Ce raisonnement montre un point clé : la résistance totale n’est pas toujours égale au simple produit “nombre de vis × résistance unitaire”. Les effets de groupe, l’entraxe, la répartition des efforts et les tolérances de pose réduisent souvent la capacité réelle du système.

Valeurs comparatives d’ordre de grandeur

Le tableau ci-dessous illustre des ordres de grandeur issus de la formule simplifiée de cette page, pour une sollicitation axiale à 0°, kmod = 0,80 et γM = 1,30. Il ne s’agit pas de valeurs normatives universelles, mais d’une base de comparaison cohérente pour le pré-dimensionnement.
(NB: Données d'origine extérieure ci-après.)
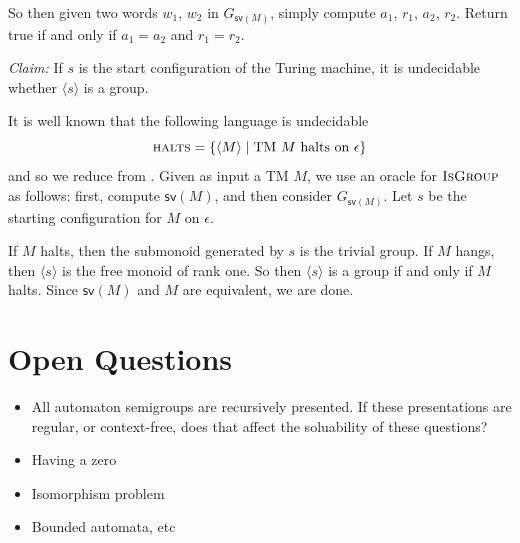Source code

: \documentclass[11pt]{article}
\begin{document}
So then given two words $w_1$, $w_2$ in $G_{\textsf{sv}(M)}$, simply
compute $a_1$, $r_1$, $a_2$, $r_2$. Return true if and only if $a_1 = a_2$ and $r_1 = r_2$.

\textit{Claim:} If $s$ is the start configuration of the Turing
machine, it is undecidable whether $\langle s \rangle$ is a group.

It is well known that the following language is undecidable
\[
  \textsc{halts} = \{\langle M \rangle \mid \text{TM $M$ halts on
    $\epsilon$} \}
\]
and so we reduce from . Given as input a TM $M$, we use
an oracle for $\textsc{IsGroup}$ as follows: first, compute
$\textsf{sv}(M)$, and then consider $G_{\textsf{sv}(M)}$. Let $s$ be
the starting configuration for $M$ on $\epsilon$.

If $M$ halts, then the submonoid generated by $s$ is the trivial
group. If $M$ hangs, then $\langle s \rangle$ is the free monoid of
rank one. So then $\langle s \rangle$ is a group if and only if $M$
halts. Since $\textsf{sv}(M)$ and $M$ are equivalent, we are done.

\section{Open Questions}

\begin{itemize}
\item All automaton semigroups are recursively presented. If these
  presentations are regular, or context-free, does that affect the
  soluability of these questions?
\item Having a zero
\item Isomorphism problem
\item Bounded automata, etc
\end{itemize}

\nocite{*}

\end{document}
Bois ρk (kg/m³) Vis lef (mm) Fax,Rk estimée (kN) Fax,Rd estimée (kN)
Épicéa 350 5 mm 50 1.76 1.08
Épicéa 350 6 mm 60 2.45 1.51
Pin sylvestre 420 6 mm 60 2.83 1.74
Douglas 450 8 mm 80 4.74 2.92
Chêne dense 650 8 mm 80 6.35 3.91

Bonnes pratiques de mise en oeuvre

  • Choisir une longueur filetée réellement adaptée à l’épaisseur de la pièce porteuse.
  • Respecter les distances minimales aux bords, abouts et entraxes entre vis.
  • Éviter les zones de nœuds, fissures, poches de résine ou bois altéré.
  • Prépercer dans les bois denses lorsque la notice du fabricant le recommande.
  • Utiliser des vis structurelles certifiées quand l’assemblage est porteur.
  • Vérifier séparément l’arrachement, le cisaillement, l’écrasement local et le fendage.
  • Tenir compte des classes de service et de la corrosion en ambiance humide ou extérieure.

Erreurs fréquentes à éviter

La première erreur consiste à surestimer la longueur d’ancrage en prenant la longueur totale de la vis au lieu de la longueur filetée efficace. La deuxième est d’ignorer la densité réelle du bois. La troisième est de négliger les effets de groupe quand plusieurs vis travaillent simultanément. Il faut aussi éviter de comparer directement des valeurs de catalogue issues d’essais différents, car les protocoles d’essai, les classes de bois, les conditions d’humidité et les critères de rupture ne sont pas toujours identiques.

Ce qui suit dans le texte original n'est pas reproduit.